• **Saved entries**

+-------+

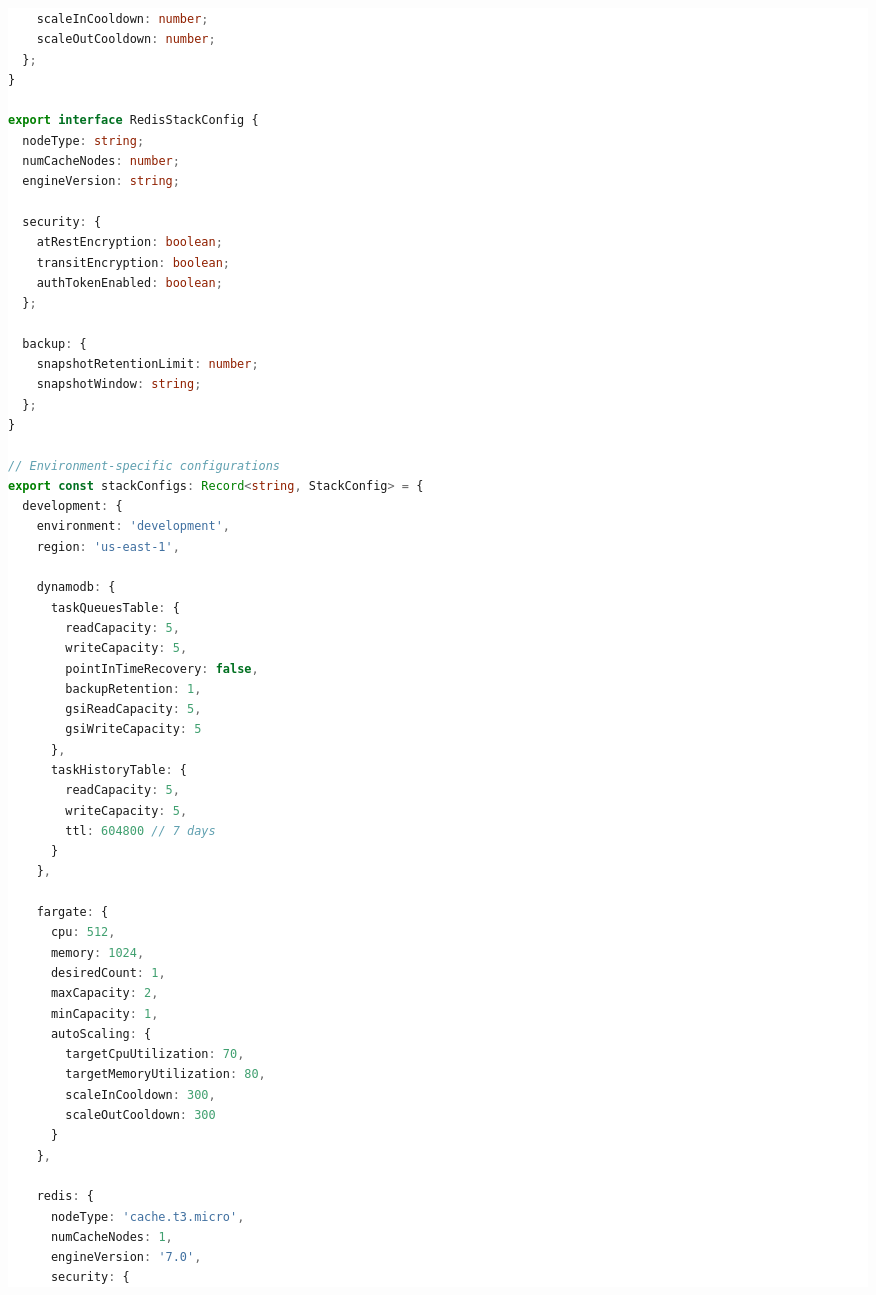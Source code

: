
 ```typescript
    scaleInCooldown: number;
    scaleOutCooldown: number;
  };
}

export interface RedisStackConfig {
  nodeType: string;
  numCacheNodes: number;
  engineVersion: string;
  
  security: {
    atRestEncryption: boolean;
    transitEncryption: boolean;
    authTokenEnabled: boolean;
  };
  
  backup: {
    snapshotRetentionLimit: number;
    snapshotWindow: string;
  };
}

// Environment-specific configurations
export const stackConfigs: Record<string, StackConfig> = {
  development: {
    environment: 'development',
    region: 'us-east-1',
    
    dynamodb: {
      taskQueuesTable: {
        readCapacity: 5,
        writeCapacity: 5,
        pointInTimeRecovery: false,
        backupRetention: 1,
        gsiReadCapacity: 5,
        gsiWriteCapacity: 5
      },
      taskHistoryTable: {
        readCapacity: 5,
        writeCapacity: 5,
        ttl: 604800 // 7 days
      }
    },
    
    fargate: {
      cpu: 512,
      memory: 1024,
      desiredCount: 1,
      maxCapacity: 2,
      minCapacity: 1,
      autoScaling: {
        targetCpuUtilization: 70,
        targetMemoryUtilization: 80,
        scaleInCooldown: 300,
        scaleOutCooldown: 300
      }
    },
    
    redis: {
      nodeType: 'cache.t3.micro',
      numCacheNodes: 1,
      engineVersion: '7.0',
      security: {
```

+-------+

• **PROMPT**
Give the data above back unchanged, except for the pictures.

• **TASK RESULT**
Source code

:
 ```typescript
    scaleInCooldown: number;
    scaleOutCooldown: number;
  };
}

export interface RedisStackConfig {
  nodeType: string;
  numCacheNodes: number;
  engineVersion: string;
  
  security: {
    atRestEncryption: boolean;
    transitEncryption: boolean;
    authTokenEnabled: boolean;
  };
  
  backup: {
    snapshotRetentionLimit: number;
    snapshotWindow: string;
  };
}

// Environment-specific configurations
export const stackConfigs: Record<string, StackConfig> = {
  development: {
    environment: 'development',
    region: 'us-east-1',
    
    dynamodb: {
      taskQueuesTable: {
        readCapacity: 5,
        writeCapacity: 5,
        pointInTimeRecovery: false,
        backupRetention: 1,
        gsiReadCapacity: 5,
        gsiWriteCapacity: 5
      },
      taskHistoryTable: {
        readCapacity: 5,
        writeCapacity: 5,
        ttl: 604800 // 7 days
      }
    },
    
    fargate: {
      cpu: 512,
      memory: 1024,
      desiredCount: 1,
      maxCapacity: 2,
      minCapacity: 1,
      autoScaling: {
        targetCpuUtilization: 70,
        targetMemoryUtilization: 80,
        scaleInCooldown: 300,
        scaleOutCooldown: 300
      }
    },
    
    redis: {
      nodeType: 'cache.t3.micro',
      numCacheNodes: 1,
      engineVersion: '7.0',
      security: {
```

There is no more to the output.